Из этой статьи вы узнаете.

  • Что такое иерархическая кластеризация и где она используется?
  • Два разных типа иерархической кластеризации - агломеративная и разделяющая кластеризация
  • Как алгоритм иерархической кластеризации работает с пониманием различных связей и показателей?
  • Что такое дендрограмма?
  • Нахождение оптимального количества кластеров на дендрограмме
  • Реализуйте иерархическую кластеризацию с помощью Python

Кластеризация - это наиболее распространенная форма обучения без учителя на немаркированных данных для объединения объектов с общими характеристиками в дискретные кластеры на основе меры расстояния.
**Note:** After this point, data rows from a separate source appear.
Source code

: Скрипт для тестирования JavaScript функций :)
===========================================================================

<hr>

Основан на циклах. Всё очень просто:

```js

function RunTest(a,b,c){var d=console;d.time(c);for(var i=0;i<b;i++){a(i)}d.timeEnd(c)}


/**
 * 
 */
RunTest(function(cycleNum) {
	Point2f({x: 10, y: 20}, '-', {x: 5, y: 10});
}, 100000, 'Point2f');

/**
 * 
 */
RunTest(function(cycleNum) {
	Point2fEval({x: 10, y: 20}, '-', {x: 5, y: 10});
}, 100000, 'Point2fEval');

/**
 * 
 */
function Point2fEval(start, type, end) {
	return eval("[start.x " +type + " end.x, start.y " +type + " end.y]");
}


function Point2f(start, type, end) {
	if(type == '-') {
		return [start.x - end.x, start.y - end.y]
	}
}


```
Распространенные алгоритмы кластеризации

  • Кластеризация на основе центроидов, такая как KMeans, которая эффективна, но чувствительна к начальным условиям и выбросам.
  • Кластеризация на основе плотности, такая как DBSCAN, объединяет данные в область с высокой плотностью, разделенную областью с низкой плотностью.
  • Кластеризация на основе распределения, такая как модель Gaussian Mixture с использованием максимизации ожидания (EM), которая представляет собой генеративную вероятностную модель, которая пытается найти гауссовские распределения вероятностей, которые наилучшим образом моделируют набор данных.
  • Иерархическая кластеризация

Иерархическая кластеризация строит иерархию кластеров без предварительного указания количества кластеров на основе оценки сходства.

Иерархическая кластеризация полезна для

  • Сегментация клиентов, где клиентов можно сегментировать по демографическим признакам, доходам или покупательским моделям.
  • Анализ социальных сетей, чтобы понять динамику отдельных лиц и групп на основе их интересов и доступа к доступной информации.
  • Размещение геномных данных в значимых биологических структурах на основе общих характеристик
  • Кластеризация городского планирования гарантирует, что коммерческая зона не входит в промышленную зону, а жилой район не входит в промышленную зону.

Иерархическая кластеризация осуществляется либо снизу вверх, называемая агломеративной кластеризацией, либо разделяющей, в которой используется подход сверху вниз.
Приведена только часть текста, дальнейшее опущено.